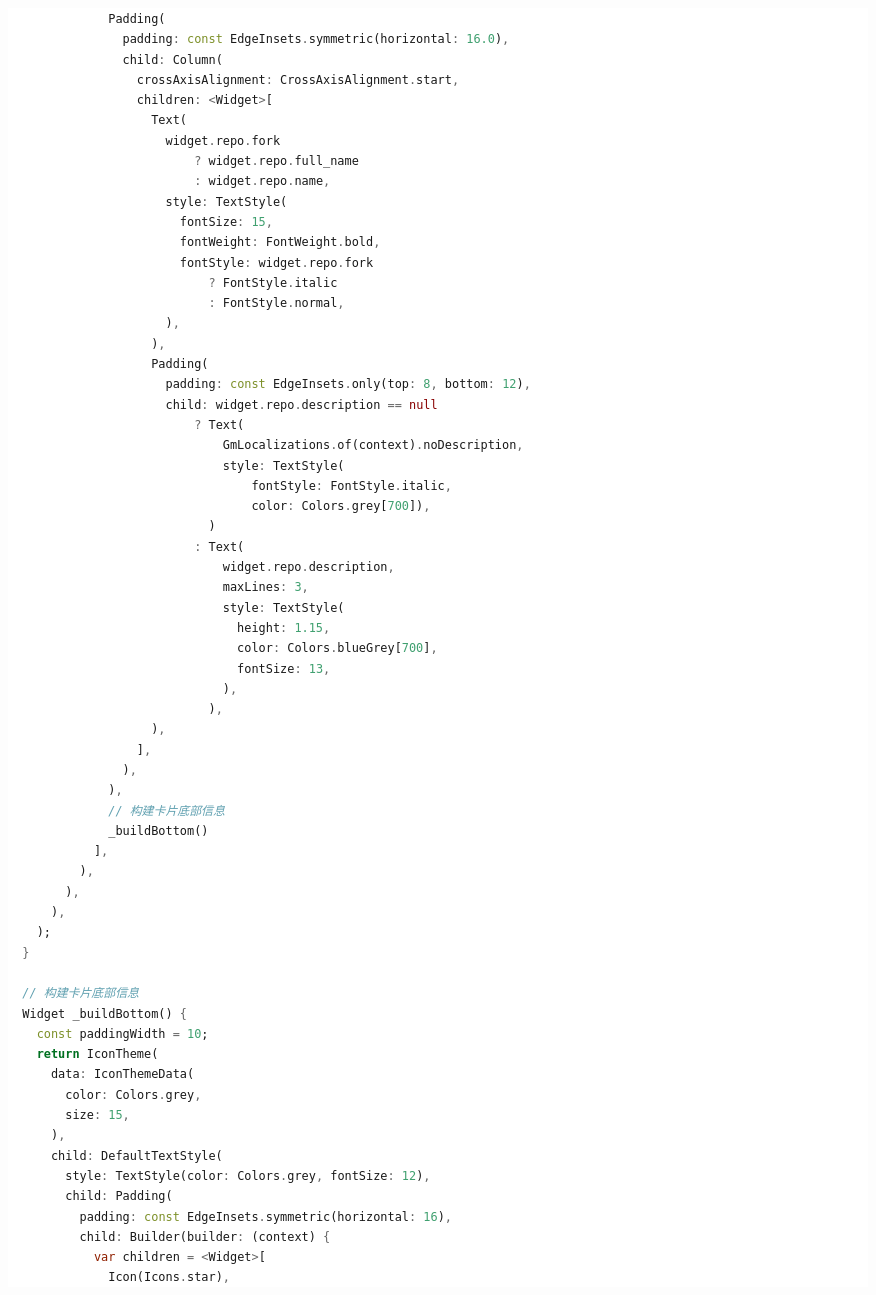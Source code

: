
 ```dart
              Padding(
                padding: const EdgeInsets.symmetric(horizontal: 16.0),
                child: Column(
                  crossAxisAlignment: CrossAxisAlignment.start,
                  children: <Widget>[
                    Text(
                      widget.repo.fork
                          ? widget.repo.full_name
                          : widget.repo.name,
                      style: TextStyle(
                        fontSize: 15,
                        fontWeight: FontWeight.bold,
                        fontStyle: widget.repo.fork
                            ? FontStyle.italic
                            : FontStyle.normal,
                      ),
                    ),
                    Padding(
                      padding: const EdgeInsets.only(top: 8, bottom: 12),
                      child: widget.repo.description == null
                          ? Text(
                              GmLocalizations.of(context).noDescription,
                              style: TextStyle(
                                  fontStyle: FontStyle.italic,
                                  color: Colors.grey[700]),
                            )
                          : Text(
                              widget.repo.description,
                              maxLines: 3,
                              style: TextStyle(
                                height: 1.15,
                                color: Colors.blueGrey[700],
                                fontSize: 13,
                              ),
                            ),
                    ),
                  ],
                ),
              ),
              // 构建卡片底部信息
              _buildBottom()
            ],
          ),
        ),
      ),
    );
  }

  // 构建卡片底部信息
  Widget _buildBottom() {
    const paddingWidth = 10;
    return IconTheme(
      data: IconThemeData(
        color: Colors.grey,
        size: 15,
      ),
      child: DefaultTextStyle(
        style: TextStyle(color: Colors.grey, fontSize: 12),
        child: Padding(
          padding: const EdgeInsets.symmetric(horizontal: 16),
          child: Builder(builder: (context) {
            var children = <Widget>[
              Icon(Icons.star),
```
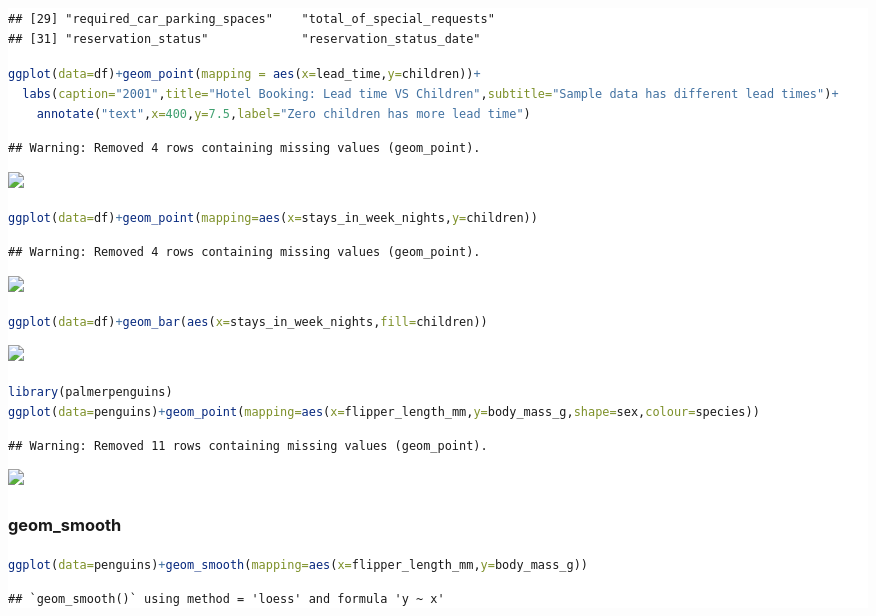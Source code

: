     ## [29] "required_car_parking_spaces"    "total_of_special_requests"     
    ## [31] "reservation_status"             "reservation_status_date"

``` r
ggplot(data=df)+geom_point(mapping = aes(x=lead_time,y=children))+
  labs(caption="2001",title="Hotel Booking: Lead time VS Children",subtitle="Sample data has different lead times")+
    annotate("text",x=400,y=7.5,label="Zero children has more lead time")
```

    ## Warning: Removed 4 rows containing missing values (geom_point).

![](First_R_Markdown_files/figure-gfm/unnamed-chunk-25-1.png)

``` r
ggplot(data=df)+geom_point(mapping=aes(x=stays_in_week_nights,y=children))
```

    ## Warning: Removed 4 rows containing missing values (geom_point).

![](First_R_Markdown_files/figure-gfm/unnamed-chunk-25-2.png)

``` r
ggplot(data=df)+geom_bar(aes(x=stays_in_week_nights,fill=children))
```

![](First_R_Markdown_files/figure-gfm/unnamed-chunk-25-3.png)

``` r
library(palmerpenguins)
ggplot(data=penguins)+geom_point(mapping=aes(x=flipper_length_mm,y=body_mass_g,shape=sex,colour=species))
```

    ## Warning: Removed 11 rows containing missing values (geom_point).

![](First_R_Markdown_files/figure-gfm/unnamed-chunk-25-4.png)

### geom_smooth

``` r
ggplot(data=penguins)+geom_smooth(mapping=aes(x=flipper_length_mm,y=body_mass_g))
```

    ## `geom_smooth()` using method = 'loess' and formula 'y ~ x'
# # # #
> Problem details:
Taking the material above as a whole, how many of its lines contain "fontSize"? The reply should be that number alone.

> Output of the task:
3